During all of this, Mumsy and I decided to build Gracie a sandbox...because we had nothing else going on. Feeling inspired by a friends DIY raised garden beds, we loaded up our Lowes cart, crossed our fingers and hoped for the best.
We lucked out and began this adventure on the same day the landscapers came. We dug some spray paint out of Jeff's workshop, roughly marked out the area and asked them to mow it down to bare dirt. We headed out to pick up our order, and by the time we got back it was all clear and ready for weed fabric!
Fun fact: you cant do curbside pick up of sand or rubber mulch. While Mumsy waited for them to load up our order, I dashed in the store to purchase what felt like thousands of pounds of sand and rubber mulch. One might say math is not our strong suit, and at 50lbs a bag I was confident I probably couldn't lift all the sand we need, so I settled for 9 bags. I about died. It was also like 1000% humidity that day, and I was wearing a mask. 1 out of 10, do not recommend. After loading up all the supplies we headed home for construction...after a snack break and about 2 gallons of water.
Once home the manual labor began...with our tiny assistant of course. We began by figuring out the placement of our sandbox and playhouse. I snuck into Jeff's workshop and used the one saw I know how to use to cut the boards in half. Of course Jeff heard the noise and came down to investigate. Let the record show, I could have done it all myself, but he insisted making the last cut himself (even though I'm pretty sure he was not supposed to be operating heavy machinery.)
Once we settled on the placement, it was time to secure the corner blocks with rebar. Each corner block has 4 grooves for 2 x 6 boards and a center hole for a 1/2 inch piece of rebar. The section of our yard has a very slight slope and we wanted to be sure the blocks wouldn't move...or tumble down the hill below. We were really dreading this part, but Mumsy was able to easily hammer the rebar in place with a mallet.

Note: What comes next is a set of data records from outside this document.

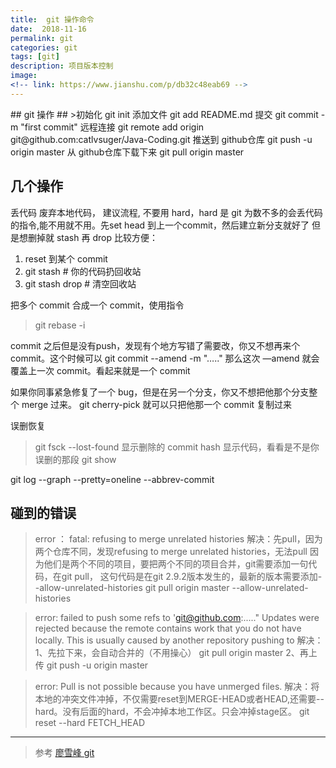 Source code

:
 ```yaml
---
title:  git 操作命令
date:  2018-11-16
permalink: git
categories: git 
tags: [git]
description: 项目版本控制
image: 
<!-- link: https://www.jianshu.com/p/db32c48eab69 -->
---
```

<p class="description"></p>
## git 操作 ##
>初始化  git init 
添加文件  git add README.md
提交  git commit -m "first commit"
远程连接 git remote add origin git@github.com:catlvsuger/Java-Coding.git 
推送到 github仓库  git push -u origin master
从 github仓库下载下来  git pull origin master

<!-- more -->
## 几个操作 ##
丢代码 废弃本地代码， 建议流程, 不要用  hard，hard  是  git  为数不多的会丢代码的指令,能不用就不用。先set head 到上一个commit，然后建立新分支就好了
但是想删掉就 stash 再 drop 比较方便：
1. reset 到某个 commit
2. git stash     # 你的代码扔回收站
3. git stash drop  # 清空回收站

把多个 commit 合成一个 commit，使用指令
> git rebase -i <hash>

commit 之后但是没有push，发现有个地方写错了需要改，你又不想再来个 commit。这个时候可以
git commit --amend -m "….."
那么这次 —amend 就会覆盖上一次 commit。看起来就是一个 commit

如果你同事紧急修复了一个 bug，但是在另一个分支，你又不想把他那个分支整个 merge 过来。
git cherry-pick <hash>
就可以只把他那一个 commit 复制过来

误删恢复
>git fsck --lost-found
显示删除的 commit hash
显示代码，看看是不是你误删的那段
git show <hash>


git log --graph --pretty=oneline --abbrev-commit

## 碰到的错误 ##
> error ： fatal: refusing to merge unrelated histories
解决：先pull，因为两个仓库不同，发现refusing to merge unrelated histories，无法pull
因为他们是两个不同的项目，要把两个不同的项目合并，git需要添加一句代码，在git pull，
这句代码是在git 2.9.2版本发生的，最新的版本需要添加--allow-unrelated-histories
git pull origin master --allow-unrelated-histories

> error: failed to push some refs to 'git@github.com:....." Updates were rejected because the remote contains work that you do not have locally.
This is usually caused by another repository pushing to
解决：1、先拉下来，会自动合并的（不用操心）
git pull origin master
2、再上传
git push -u origin master

> error: Pull is not possible because you have unmerged files.
解决：将本地的冲突文件冲掉，不仅需要reset到MERGE-HEAD或者HEAD,还需要--hard。没有后面的hard，不会冲掉本地工作区。只会冲掉stage区。
git reset --hard FETCH_HEAD

- - - - -
> 参考
> [廖雪峰 git](https://www.liaoxuefeng.com/wiki/0013739516305929606dd18361248578c67b8067c8c017b000) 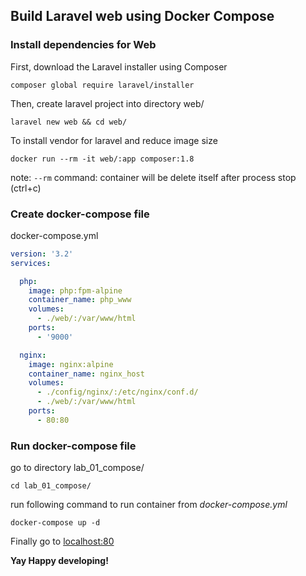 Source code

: ## Build Laravel web using Docker Compose


### Install dependencies for Web


First, download the Laravel installer using Composer
```Shell
composer global require laravel/installer
```

Then, create laravel project into directory web/
```Shell
laravel new web && cd web/
```

To install vendor for laravel and reduce image size
```Shell
docker run --rm -it web/:app composer:1.8
```
note: `--rm` command: container will be delete itself after process stop (ctrl+c)

### Create docker-compose file

docker-compose.yml
```YAML
version: '3.2'
services:

  php:
    image: php:fpm-alpine
    container_name: php_www
    volumes:
      - ./web/:/var/www/html
    ports:
      - '9000'

  nginx:
    image: nginx:alpine
    container_name: nginx_host
    volumes:
      - ./config/nginx/:/etc/nginx/conf.d/
      - ./web/:/var/www/html
    ports:
      - 80:80
```

### Run docker-compose file
 
go to directory lab_01_compose/  
```Shell
cd lab_01_compose/
```

run following command to run container from *docker-compose.yml*  

```Shell
docker-compose up -d
```

Finally go to [localhost:80](localhost:80)

**Yay Happy developing!** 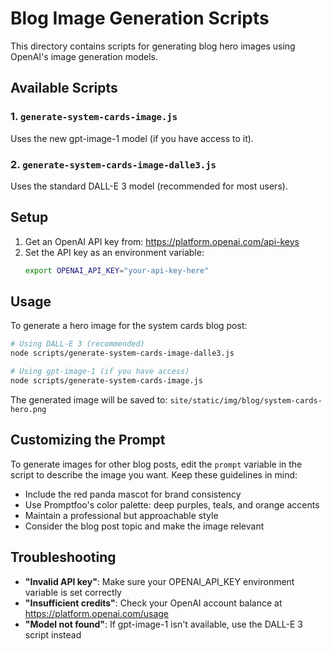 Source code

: # Blog Image Generation Scripts

This directory contains scripts for generating blog hero images using OpenAI's image generation models.

## Available Scripts

### 1. `generate-system-cards-image.js`

Uses the new gpt-image-1 model (if you have access to it).

### 2. `generate-system-cards-image-dalle3.js`

Uses the standard DALL-E 3 model (recommended for most users).

## Setup

1. Get an OpenAI API key from: https://platform.openai.com/api-keys
2. Set the API key as an environment variable:
   ```bash
   export OPENAI_API_KEY="your-api-key-here"
   ```

## Usage

To generate a hero image for the system cards blog post:

```bash
# Using DALL-E 3 (recommended)
node scripts/generate-system-cards-image-dalle3.js

# Using gpt-image-1 (if you have access)
node scripts/generate-system-cards-image.js
```

The generated image will be saved to: `site/static/img/blog/system-cards-hero.png`

## Customizing the Prompt

To generate images for other blog posts, edit the `prompt` variable in the script to describe the image you want. Keep these guidelines in mind:

- Include the red panda mascot for brand consistency
- Use Promptfoo's color palette: deep purples, teals, and orange accents
- Maintain a professional but approachable style
- Consider the blog post topic and make the image relevant

## Troubleshooting

- **"Invalid API key"**: Make sure your OPENAI_API_KEY environment variable is set correctly
- **"Insufficient credits"**: Check your OpenAI account balance at https://platform.openai.com/usage
- **"Model not found"**: If gpt-image-1 isn't available, use the DALL-E 3 script instead
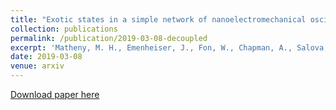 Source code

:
 ```yaml
---
title: "Exotic states in a simple network of nanoelectromechanical oscillators"
collection: publications
permalink: /publication/2019-03-08-decoupled
excerpt: 'Matheny, M. H., Emenheiser, J., Fon, W., Chapman, A., Salova, A., Rohden, M., ... , Mesbahi, M. (2019). Exotic states in a simple network of nanoelectromechanical oscillators. Science, 363(6431), eaav7932.'
date: 2019-03-08
venue: arxiv
---
```



<a href='http://academicpages.github.io/files/paper3.pdf'>Download paper here</a> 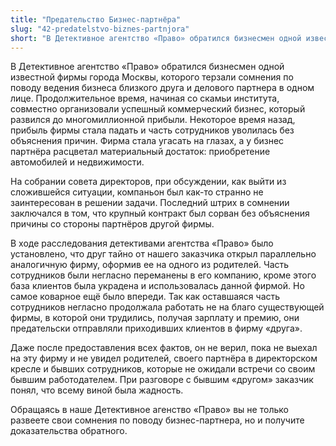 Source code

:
 ```yaml
---
title: "Предательство Бизнес-партнёра"
slug: "42-predatelstvo-biznes-partnjora"
short: "В Детективное агентство «Право» обратился бизнесмен одной известной фирмы города Москвы, которого терзали сомнения по поводу ведения бизнеса близкого друга и делового партнера в одном лице. Продолжительное время, начиная со скамьи института..."
---
```


В Детективное агентство «Право» обратился бизнесмен одной известной фирмы города Москвы, которого терзали сомнения по поводу ведения бизнеса близкого друга и делового партнера в одном лице. Продолжительное время, начиная со скамьи института, совместно организовали успешный коммерческий бизнес, который развился до многомиллионной прибыли. Некоторое время назад, прибыль фирмы стала падать и часть сотрудников уволилась без объяснения причин. Фирма стала угасать на глазах, а у бизнес партнёра расцветал материальный достаток: приобретение автомобилей и недвижимости.

На собрании совета директоров, при обсуждении, как выйти из сложившейся ситуации, компаньон был как-то странно не заинтересован в решении задачи. Последний штрих в сомнении заключался в том, что крупный контракт был сорван без объяснения причины со стороны партнёров другой фирмы.

В ходе расследования детективами агентства «Право» было установлено, что друг тайно от нашего заказчика открыл параллельно аналогичную фирму, оформив ее на одного из родителей. Часть сотрудников были негласно переманены в его компанию, кроме этого база клиентов была украдена и использовалась данной фирмой. Но самое коварное ещё было впереди. Так как оставшаяся часть сотрудников негласно продолжала работать не на благо существующей фирмы, в которой они трудились, получая зарплату и премию, они предательски отправляли приходивших клиентов в фирму «друга».

Даже после предоставления всех фактов, он не верил, пока не выехал на эту фирму и не увидел родителей, своего партнёра в директорском кресле и бывших сотрудников, которые не ожидали встречи со своим бывшим работодателем. При разговоре с бывшим «другом» заказчик понял, что всему виной была жадность.

Обращаясь в наше Детективное агенство «Право» вы не только развеете свои сомнения по поводу бизнес-партнера, но и получите доказательства обратного.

Once the blocks were in place we were able to finish assembly. We installed the first course of wood to make sure everything was square. Before placing the second course we stapled an additional layer of weed block landscaping fabric directly to the wood. The wood we used was 2 x 6 ground contact lumber. We purchased 10 ft boards and cut each in half, resulting in a sandbox that is roughly 5 feet by 5 feet. We considered going smaller, and I do think a 4 X 4 sandbox would have been just fine, but she does appreciate having the extra space.
With the sand in place it was time to begin the landscaping. We placed a small picket fence along one side to provide a clear delineation between the play space and the rest of the yard. We also chose to surround her sandbox with rubber mulch and the fence would help to keep this contained. In retrospect, we probably would have chosen a different type of fence, and in full disclosure, we are still whacking it in the ground every time it rains, but it works. Our hope is that the fence a long with the rubber mulch will help deter critters from playing in the box when we aren't out there, but we will likely also cover it.

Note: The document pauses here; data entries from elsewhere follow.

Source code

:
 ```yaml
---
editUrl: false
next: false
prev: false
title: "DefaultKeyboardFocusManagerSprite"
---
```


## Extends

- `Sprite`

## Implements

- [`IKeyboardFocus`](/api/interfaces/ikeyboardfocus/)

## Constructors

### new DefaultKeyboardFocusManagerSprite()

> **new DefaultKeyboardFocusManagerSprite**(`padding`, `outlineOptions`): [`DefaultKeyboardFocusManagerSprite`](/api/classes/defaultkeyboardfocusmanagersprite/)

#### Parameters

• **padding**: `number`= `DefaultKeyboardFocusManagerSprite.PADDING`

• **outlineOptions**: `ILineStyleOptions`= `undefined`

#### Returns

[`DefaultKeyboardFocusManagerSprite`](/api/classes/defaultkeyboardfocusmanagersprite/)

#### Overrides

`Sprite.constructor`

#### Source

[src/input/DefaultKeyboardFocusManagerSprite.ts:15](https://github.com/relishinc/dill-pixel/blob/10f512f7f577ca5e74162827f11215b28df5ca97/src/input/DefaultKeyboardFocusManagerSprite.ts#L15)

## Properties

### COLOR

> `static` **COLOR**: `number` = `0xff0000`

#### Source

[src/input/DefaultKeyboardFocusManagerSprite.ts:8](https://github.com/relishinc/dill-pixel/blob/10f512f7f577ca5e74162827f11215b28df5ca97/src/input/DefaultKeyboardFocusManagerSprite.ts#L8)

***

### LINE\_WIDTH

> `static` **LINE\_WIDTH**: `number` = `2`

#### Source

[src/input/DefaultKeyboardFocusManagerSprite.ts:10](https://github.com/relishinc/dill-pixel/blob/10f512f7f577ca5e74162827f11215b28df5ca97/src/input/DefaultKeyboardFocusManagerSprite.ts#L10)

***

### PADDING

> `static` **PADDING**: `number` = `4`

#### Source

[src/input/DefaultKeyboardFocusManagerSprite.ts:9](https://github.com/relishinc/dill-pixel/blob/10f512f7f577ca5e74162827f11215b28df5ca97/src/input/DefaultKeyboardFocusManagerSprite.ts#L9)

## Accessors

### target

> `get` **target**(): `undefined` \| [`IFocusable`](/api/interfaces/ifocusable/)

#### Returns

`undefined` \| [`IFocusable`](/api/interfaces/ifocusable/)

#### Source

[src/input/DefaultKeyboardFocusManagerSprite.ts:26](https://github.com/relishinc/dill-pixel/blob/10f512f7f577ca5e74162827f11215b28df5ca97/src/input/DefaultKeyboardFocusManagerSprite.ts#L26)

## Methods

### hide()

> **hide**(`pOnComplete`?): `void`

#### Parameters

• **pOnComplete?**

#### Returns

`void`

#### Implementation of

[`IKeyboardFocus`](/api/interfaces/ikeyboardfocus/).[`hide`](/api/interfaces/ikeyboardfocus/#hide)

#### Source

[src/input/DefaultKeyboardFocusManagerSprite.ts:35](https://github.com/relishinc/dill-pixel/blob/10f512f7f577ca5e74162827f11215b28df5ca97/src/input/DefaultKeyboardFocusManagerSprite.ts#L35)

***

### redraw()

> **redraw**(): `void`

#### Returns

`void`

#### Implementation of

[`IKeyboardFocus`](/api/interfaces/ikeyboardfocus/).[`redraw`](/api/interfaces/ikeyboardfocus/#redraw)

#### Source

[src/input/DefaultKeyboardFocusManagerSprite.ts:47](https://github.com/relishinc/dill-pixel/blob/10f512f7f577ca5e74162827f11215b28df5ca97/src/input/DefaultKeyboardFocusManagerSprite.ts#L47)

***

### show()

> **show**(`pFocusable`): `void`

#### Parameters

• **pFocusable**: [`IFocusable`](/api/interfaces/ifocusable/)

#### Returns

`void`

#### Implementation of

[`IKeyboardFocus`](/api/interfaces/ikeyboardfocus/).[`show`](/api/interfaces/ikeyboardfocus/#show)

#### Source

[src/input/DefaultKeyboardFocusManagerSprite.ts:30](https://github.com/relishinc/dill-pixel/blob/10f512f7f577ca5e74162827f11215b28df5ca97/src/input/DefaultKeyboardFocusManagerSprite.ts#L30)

Last up were the finishing details. We weren't originally planning on adding pavers, but after the first night of play, we decide the rubber mulch was a little pokey on the feet. We initially purchased 4 double sided pavers, but ultimately added 3 more. One was cut in half to finish off the space between the patio and the sand box, and 2 were added between the sandbox and the playhouse.

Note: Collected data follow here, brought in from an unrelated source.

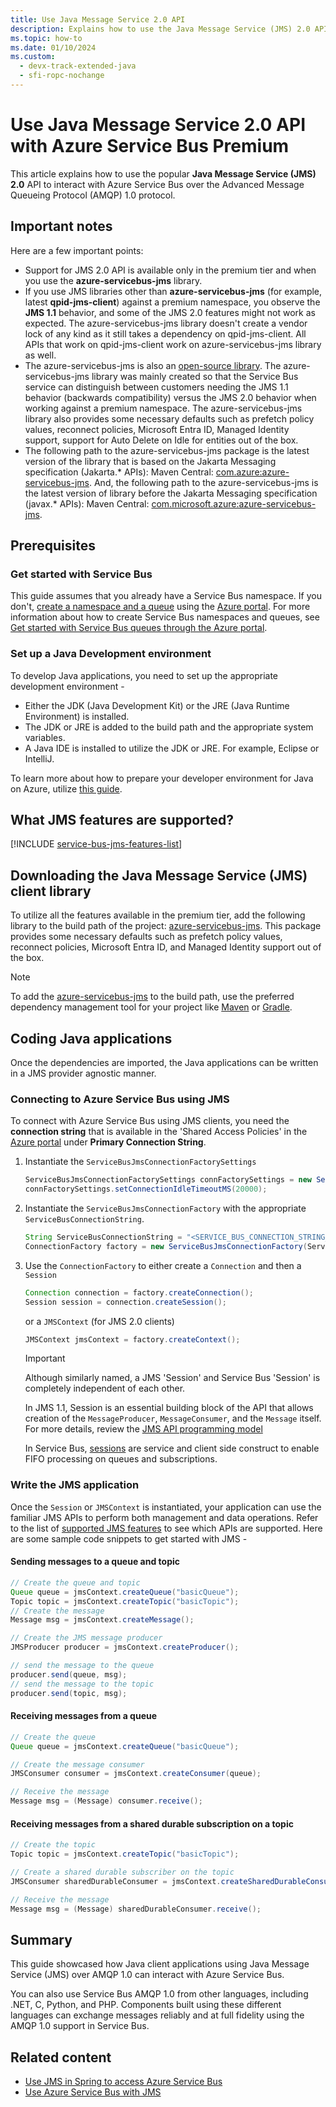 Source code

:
```yaml
---
title: Use Java Message Service 2.0 API
description: Explains how to use the Java Message Service (JMS) 2.0 API to interact with Azure Service Bus over the Advanced Message Queueing Protocol (AMQP) 1.0 protocol.
ms.topic: how-to
ms.date: 01/10/2024
ms.custom:
  - devx-track-extended-java
  - sfi-ropc-nochange
---
```


# Use Java Message Service 2.0 API with Azure Service Bus Premium

This article explains how to use the popular **Java Message Service (JMS) 2.0** API to interact with Azure Service Bus over the Advanced Message Queueing Protocol (AMQP) 1.0 protocol.

## Important notes
Here are a few important points: 

- Support for JMS 2.0 API is available only in the premium tier and when you use the **azure-servicebus-jms** library. 
- If you use JMS libraries other than **azure-servicebus-jms** (for example, latest **qpid-jms-client**) against a premium namespace, you observe the **JMS 1.1** behavior, and some of the JMS 2.0 features might not work as expected. The azure-servicebus-jms library doesn't create a vendor lock of any kind as it still takes a dependency on qpid-jms-client. All APIs that work on qpid-jms-client work on azure-servicebus-jms library as well. 
- The azure-servicebus-jms is also an [open-source library](https://github.com/azure/azure-servicebus-jms). The azure-servicebus-jms library was mainly created so that the Service Bus service can distinguish between customers needing the JMS 1.1 behavior (backwards compatibility) versus the JMS 2.0 behavior when working against a premium namespace. The azure-servicebus-jms library also provides some necessary defaults such as prefetch policy values, reconnect policies, Microsoft Entra ID, Managed Identity support, support for Auto Delete on Idle for entities out of the box.
- The following path to the azure-servicebus-jms package is the latest version of the library that is based on the Jakarta Messaging specification (Jakarta.* APIs): Maven Central: [com.azure:azure-servicebus-jms](https://central.sonatype.com/artifact/com.azure/azure-servicebus-jms). And, the following path to the azure-servicebus-jms is the latest version of library before the Jakarta Messaging specification  (javax.* APIs): Maven Central: [com.microsoft.azure:azure-servicebus-jms](https://central.sonatype.com/artifact/com.microsoft.azure/azure-servicebus-jms/versions).

## Prerequisites

### Get started with Service Bus

This guide assumes that you already have a Service Bus namespace. If you don't, [create a namespace and a queue](service-bus-quickstart-portal.md#create-a-namespace-in-the-azure-portal) using the [Azure portal](https://portal.azure.com). For more information about how to create Service Bus namespaces and queues, see [Get started with Service Bus queues through the Azure portal](service-bus-quickstart-portal.md).

### Set up a Java Development environment

To develop Java applications, you need to set up the appropriate development environment - 

- Either the JDK (Java Development Kit) or the JRE (Java Runtime Environment) is installed.
- The JDK or JRE is added to the build path and the appropriate system variables.
- A Java IDE is installed to utilize the JDK or JRE. For example, Eclipse or IntelliJ.

To learn more about how to prepare your developer environment for Java on Azure, utilize [this guide](/azure/developer/java/fundamentals/).

## What JMS features are supported?

[!INCLUDE [service-bus-jms-features-list](./includes/service-bus-jms-feature-list.md)]

## Downloading the Java Message Service (JMS) client library

To utilize all the features available in the premium tier, add the following library to the build path of the project: [azure-servicebus-jms](https://central.sonatype.com/artifact/com.microsoft.azure/azure-servicebus-jms/1.0.0). This package provides some necessary defaults such as prefetch policy values, reconnect policies, Microsoft Entra ID, and Managed Identity support out of the box.

> [!NOTE]
> To add the [azure-servicebus-jms](https://central.sonatype.com/artifact/com.microsoft.azure/azure-servicebus-jms/1.0.0) to the build path, use the preferred dependency management tool for your project like [Maven](https://maven.apache.org/) or [Gradle](https://gradle.org/).

## Coding Java applications

Once the dependencies are imported, the Java applications can be written in a JMS provider agnostic manner.

### Connecting to Azure Service Bus using JMS

To connect with Azure Service Bus using JMS clients, you need the **connection string** that is available in the 'Shared Access Policies' in the [Azure portal](https://portal.azure.com) under **Primary Connection String**.

1. Instantiate the `ServiceBusJmsConnectionFactorySettings`

    ```java
    ServiceBusJmsConnectionFactorySettings connFactorySettings = new ServiceBusJmsConnectionFactorySettings();
    connFactorySettings.setConnectionIdleTimeoutMS(20000);
    ```
2. Instantiate the `ServiceBusJmsConnectionFactory` with the appropriate `ServiceBusConnectionString`.

    ```java
    String ServiceBusConnectionString = "<SERVICE_BUS_CONNECTION_STRING_WITH_MANAGE_PERMISSIONS>";
    ConnectionFactory factory = new ServiceBusJmsConnectionFactory(ServiceBusConnectionString, connFactorySettings);
    ```

3. Use the `ConnectionFactory` to either create a `Connection` and then a `Session` 

    ```java
    Connection connection = factory.createConnection();
    Session session = connection.createSession();
    ```
    or a `JMSContext` (for JMS 2.0 clients)

    ```java
    JMSContext jmsContext = factory.createContext();
    ```

    >[!IMPORTANT]
    > Although similarly named, a JMS 'Session' and Service Bus 'Session' is completely independent of each other.
    >
    > In JMS 1.1, Session is an essential building block of the API that allows creation of the `MessageProducer`, `MessageConsumer`, and the `Message` itself. For more details, review the [JMS API programming model](https://docs.oracle.com/javaee/6/tutorial/doc/bnceh.html)
    >
    > In Service Bus, [sessions](message-sessions.md) are service and client side construct to enable FIFO processing on queues and subscriptions.
    >

### Write the JMS application

Once the `Session` or `JMSContext` is instantiated, your application can use the familiar JMS APIs to perform both management and data operations. Refer to the list of [supported JMS features](how-to-use-java-message-service-20.md#what-jms-features-are-supported) to see which APIs are supported. Here are some sample code snippets to get started with JMS -

#### Sending messages to a queue and topic

```java
// Create the queue and topic
Queue queue = jmsContext.createQueue("basicQueue");
Topic topic = jmsContext.createTopic("basicTopic");
// Create the message
Message msg = jmsContext.createMessage();

// Create the JMS message producer
JMSProducer producer = jmsContext.createProducer();

// send the message to the queue
producer.send(queue, msg);
// send the message to the topic
producer.send(topic, msg);
```

#### Receiving messages from a queue

```java
// Create the queue
Queue queue = jmsContext.createQueue("basicQueue");

// Create the message consumer
JMSConsumer consumer = jmsContext.createConsumer(queue);

// Receive the message
Message msg = (Message) consumer.receive();
```

#### Receiving messages from a shared durable subscription on a topic

```java
// Create the topic
Topic topic = jmsContext.createTopic("basicTopic");

// Create a shared durable subscriber on the topic
JMSConsumer sharedDurableConsumer = jmsContext.createSharedDurableConsumer(topic, "sharedDurableConsumer");

// Receive the message
Message msg = (Message) sharedDurableConsumer.receive();
```

## Summary

This guide showcased how Java client applications using Java Message Service (JMS) over AMQP 1.0 can interact with Azure Service Bus.

You can also use Service Bus AMQP 1.0 from other languages, including .NET, C, Python, and PHP. Components built using these different languages can exchange messages reliably and at full fidelity using the AMQP 1.0 support in Service Bus.

## Related content

- [Use JMS in Spring to access Azure Service Bus](/azure/developer/java/spring-framework/configure-spring-boot-starter-java-app-with-azure-service-bus)
- [Use Azure Service Bus with JMS](/azure/developer/java/spring-framework/spring-jms-support)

Finally, we decide to add a bit of whimsy with some faux flowers and pots (more rubber mulch). All of these were things we dug out of the garage or attic and totally unnecessary for the function of the play space- we just thought they were cute! I suppose we could have done real flowers, but this way Gracie can play freely, and no one has to worry about letting plants die!
In case you want to recreate this project at home you will need:
8 corner blocks
8 2x6x5 ground contact boards
A large roll of landscape fabric
4 pieces 1/2 rebar 18"-24" in length
20-30 bags of sand
A staple gun, brute strength and a mallet.